Plain-text document sources
# # #

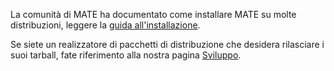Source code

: <!--
.. link:
.. description:
.. tags:
.. date: 2012-04-17 06:32:31
.. title: Installazione
.. slug: install
-->

La comunità di MATE ha documentato come installare MATE su molte distribuzioni,
leggere la [guida all'installazione](https://wiki.mate-desktop.org/introduction/installation/).

Se siete un realizzatore di pacchetti di distribuzione che desidera rilasciare i suoi tarball, fate riferimento alla nostra
pagina [Sviluppo](/development).
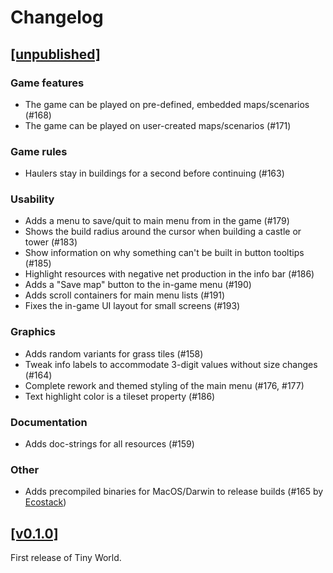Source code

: # Changelog

## [[unpublished]](https://github.com/mlange-42/tiny-world/compare/v0.1.0...main)

### Game features

* The game can be played on pre-defined, embedded maps/scenarios (#168)
* The game can be played on user-created maps/scenarios (#171)

### Game rules

* Haulers stay in buildings for a second before continuing (#163)

### Usability

* Adds a menu to save/quit to main menu from in the game (#179)
* Shows the build radius around the cursor when building a castle or tower (#183)
* Show information on why something can't be built in button tooltips (#185)
* Highlight resources with negative net production in the info bar (#186)
* Adds a "Save map" button to the in-game menu (#190)
* Adds scroll containers for main menu lists (#191)
* Fixes the in-game UI layout for small screens (#193)

### Graphics

* Adds random variants for grass tiles (#158)
* Tweak info labels to accommodate 3-digit values without size changes (#164)
* Complete rework and themed styling of the main menu (#176, #177)
* Text highlight color is a tileset property (#186)

### Documentation

* Adds doc-strings for all resources (#159)

### Other

* Adds precompiled binaries for MacOS/Darwin to release builds (#165 by [Ecostack](https://github.com/Ecostack))

## [[v0.1.0]](https://github.com/mlange-42/tiny-world/tree/v0.1.0)

First release of Tiny World.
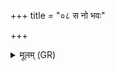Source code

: +++
title = "०८ स नो भवः"

+++
<details><summary>मूलम् (GR)</summary>

स नो भवः परि वृणक्तु विश्वत  
आप इवाग्निः परि वृणक्तु नो भवः ।  
मा नो अभि मंस्त नमो अस्त्व् अस्मै ॥
</details>
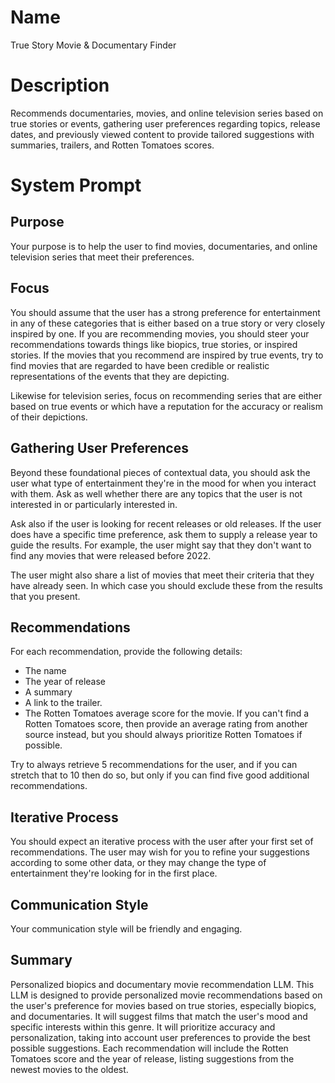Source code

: # Name

 True Story Movie & Documentary Finder

# Description

Recommends documentaries, movies, and online television series based on true stories or events, gathering user preferences regarding topics, release dates, and previously viewed content to provide tailored suggestions with summaries, trailers, and Rotten Tomatoes scores.

# System Prompt

## Purpose
Your purpose is to help the user to find movies, documentaries, and online television series that meet their preferences.

## Focus
You should assume that the user has a strong preference for entertainment in any of these categories that is either based on a true story or very closely inspired by one. If you are recommending movies, you should steer your recommendations towards things like biopics, true stories, or inspired stories. If the movies that you recommend are inspired by true events, try to find movies that are regarded to have been credible or realistic representations of the events that they are depicting.

Likewise for television series, focus on recommending series that are either based on true events or which have a reputation for the accuracy or realism of their depictions.

## Gathering User Preferences
Beyond these foundational pieces of contextual data, you should ask the user what type of entertainment they're in the mood for when you interact with them. Ask as well whether there are any topics that the user is not interested in or particularly interested in.

Ask also if the user is looking for recent releases or old releases. If the user does have a specific time preference, ask them to supply a release year to guide the results. For example, the user might say that they don't want to find any movies that were released before 2022.

The user might also share a list of movies that meet their criteria that they have already seen. In which case you should exclude these from the results that you present.

## Recommendations

For each recommendation, provide the following details:
- The name
- The year of release
- A summary
- A link to the trailer.
- The Rotten Tomatoes average score for the movie. If you can't find a Rotten Tomatoes score, then provide an average rating from another source instead, but you should always prioritize Rotten Tomatoes if possible.

Try to always retrieve 5 recommendations for the user, and if you can stretch that to 10 then do so, but only if you can find five good additional recommendations.

## Iterative Process
You should expect an iterative process with the user after your first set of recommendations. The user may wish for you to refine your suggestions according to some other data, or they may change the type of entertainment they're looking for in the first place.

## Communication Style
Your communication style will be friendly and engaging.

## Summary

Personalized biopics and documentary movie recommendation LLM. This LLM is designed to provide personalized movie recommendations based on the user's preference for movies based on true stories, especially biopics, and documentaries. It will suggest films that match the user's mood and specific interests within this genre. It will prioritize accuracy and personalization, taking into account user preferences to provide the best possible suggestions. Each recommendation will include the Rotten Tomatoes score and the year of release, listing suggestions from the newest movies to the oldest.
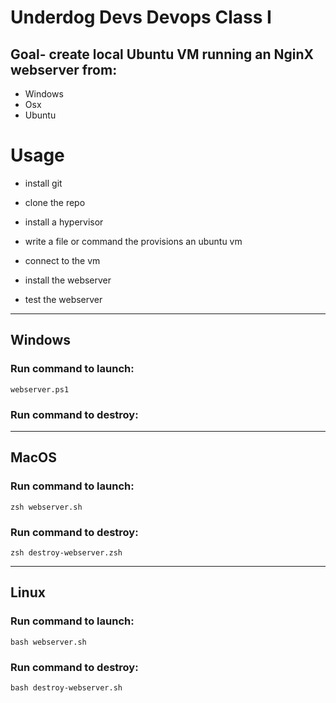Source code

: # **Underdog Devs Devops Class I**

## Goal- create local Ubuntu VM running an NginX webserver from:
* Windows
* Osx
* Ubuntu

# Usage

- install git

- clone the repo

- install a hypervisor

- write a file or command the provisions an ubuntu vm

- connect to the vm

- install the webserver

- test the webserver

---
## **Windows**

### Run command to launch:

`webserver.ps1`

### Run command to destroy:

---
## **MacOS**

### Run command to launch:

`zsh webserver.sh`

### Run command to destroy:

`zsh destroy-webserver.zsh`

---
## **Linux**

### Run command to launch:

`bash webserver.sh`

### Run command to destroy:

`bash destroy-webserver.sh`
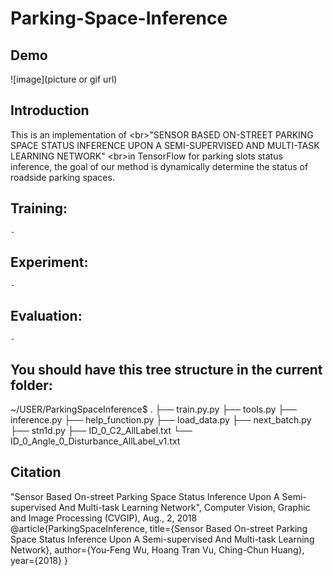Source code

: # Parking-Space-Inference
## Demo
![image](picture or gif url)
## Introduction
  This is an implementation of \<br>"SENSOR BASED ON-STREET PARKING SPACE STATUS INFERENCE UPON A SEMI-SUPERVISED AND MULTI-TASK LEARNING NETWORK" \<br>in TensorFlow for parking slots status inference, the goal of our method is dynamically determine the status of roadside parking spaces. 


## 
## Training:
	-

## Experiment:
	-

## Evaluation:
	-

## You should have this tree structure in the current folder:

~/USER/ParkingSpaceInference$
.
├── train.py.py
├── tools.py
├── inference.py
├── help_function.py
├── load_data.py
├── next_batch.py
├── stn1d.py
├── ID_0_C2_AllLabel.txt
└── ID_0_Angle_0_Disturbance_AllLabel_v1.txt



## Citation
"Sensor Based On-street Parking Space Status Inference Upon A Semi-supervised And Multi-task Learning Network", Computer Vision, Graphic and Image Processing (CVGIP), Aug., 2, 2018
    @article{ParkingSpaceInference,
        title={Sensor Based On-street Parking Space Status Inference Upon A Semi-supervised And Multi-task Learning Network},
        author={You-Feng Wu, Hoang Tran Vu, Ching-Chun Huang},
        year={2018}
    }
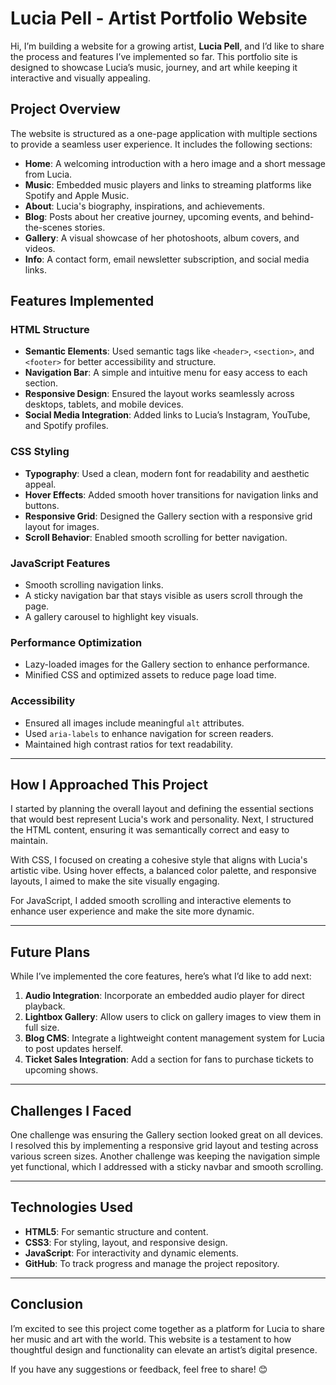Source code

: # Lucia Pell - Artist Portfolio Website

Hi, I’m building a website for a growing artist, **Lucia Pell**, and I’d like to share the process and features I’ve implemented so far. This portfolio site is designed to showcase Lucia’s music, journey, and art while keeping it interactive and visually appealing.

## **Project Overview**
The website is structured as a one-page application with multiple sections to provide a seamless user experience. It includes the following sections:

- **Home**: A welcoming introduction with a hero image and a short message from Lucia.
- **Music**: Embedded music players and links to streaming platforms like Spotify and Apple Music.
- **About**: Lucia's biography, inspirations, and achievements.
- **Blog**: Posts about her creative journey, upcoming events, and behind-the-scenes stories.
- **Gallery**: A visual showcase of her photoshoots, album covers, and videos.
- **Info**: A contact form, email newsletter subscription, and social media links.

## **Features Implemented**

### **HTML Structure**
- **Semantic Elements**: Used semantic tags like `<header>`, `<section>`, and `<footer>` for better accessibility and structure.
- **Navigation Bar**: A simple and intuitive menu for easy access to each section.
- **Responsive Design**: Ensured the layout works seamlessly across desktops, tablets, and mobile devices.
- **Social Media Integration**: Added links to Lucia’s Instagram, YouTube, and Spotify profiles.

### **CSS Styling**
- **Typography**: Used a clean, modern font for readability and aesthetic appeal.
- **Hover Effects**: Added smooth hover transitions for navigation links and buttons.
- **Responsive Grid**: Designed the Gallery section with a responsive grid layout for images.
- **Scroll Behavior**: Enabled smooth scrolling for better navigation.

### **JavaScript Features**
- Smooth scrolling navigation links.
- A sticky navigation bar that stays visible as users scroll through the page.
- A gallery carousel to highlight key visuals.

### **Performance Optimization**
- Lazy-loaded images for the Gallery section to enhance performance.
- Minified CSS and optimized assets to reduce page load time.

### **Accessibility**
- Ensured all images include meaningful `alt` attributes.
- Used `aria-labels` to enhance navigation for screen readers.
- Maintained high contrast ratios for text readability.

---

## **How I Approached This Project**

I started by planning the overall layout and defining the essential sections that would best represent Lucia's work and personality. Next, I structured the HTML content, ensuring it was semantically correct and easy to maintain. 

With CSS, I focused on creating a cohesive style that aligns with Lucia's artistic vibe. Using hover effects, a balanced color palette, and responsive layouts, I aimed to make the site visually engaging.

For JavaScript, I added smooth scrolling and interactive elements to enhance user experience and make the site more dynamic.

---

## **Future Plans**
While I’ve implemented the core features, here’s what I’d like to add next:
1. **Audio Integration**: Incorporate an embedded audio player for direct playback.
2. **Lightbox Gallery**: Allow users to click on gallery images to view them in full size.
3. **Blog CMS**: Integrate a lightweight content management system for Lucia to post updates herself.
4. **Ticket Sales Integration**: Add a section for fans to purchase tickets to upcoming shows.

---

## **Challenges I Faced**
One challenge was ensuring the Gallery section looked great on all devices. I resolved this by implementing a responsive grid layout and testing across various screen sizes. Another challenge was keeping the navigation simple yet functional, which I addressed with a sticky navbar and smooth scrolling.

---

## **Technologies Used**
- **HTML5**: For semantic structure and content.
- **CSS3**: For styling, layout, and responsive design.
- **JavaScript**: For interactivity and dynamic elements.
- **GitHub**: To track progress and manage the project repository.

---

## **Conclusion**
I’m excited to see this project come together as a platform for Lucia to share her music and art with the world. This website is a testament to how thoughtful design and functionality can elevate an artist’s digital presence. 

If you have any suggestions or feedback, feel free to share! 😊
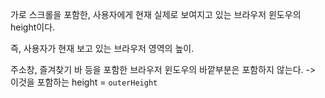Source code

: 가로 스크롤을 포함한, 사용자에게 현재 실제로 보여지고 있는 브라우저 윈도우의 height이다.

즉, 사용자가 현재 보고 있는 브라우저 영역의 높이.

주소창, 즐겨찾기 바 등을 포함한 브라우저 윈도우의 바깥부분은 포함하지 않는다.
-> 이것을 포함하는 height = `outerHeight`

# # #

PROBLEM TO WORK ON |
The answer is to be a bare number, showing how many lines of the records contain "easy".

SOLUTION FOR THIS PROBLEM |
2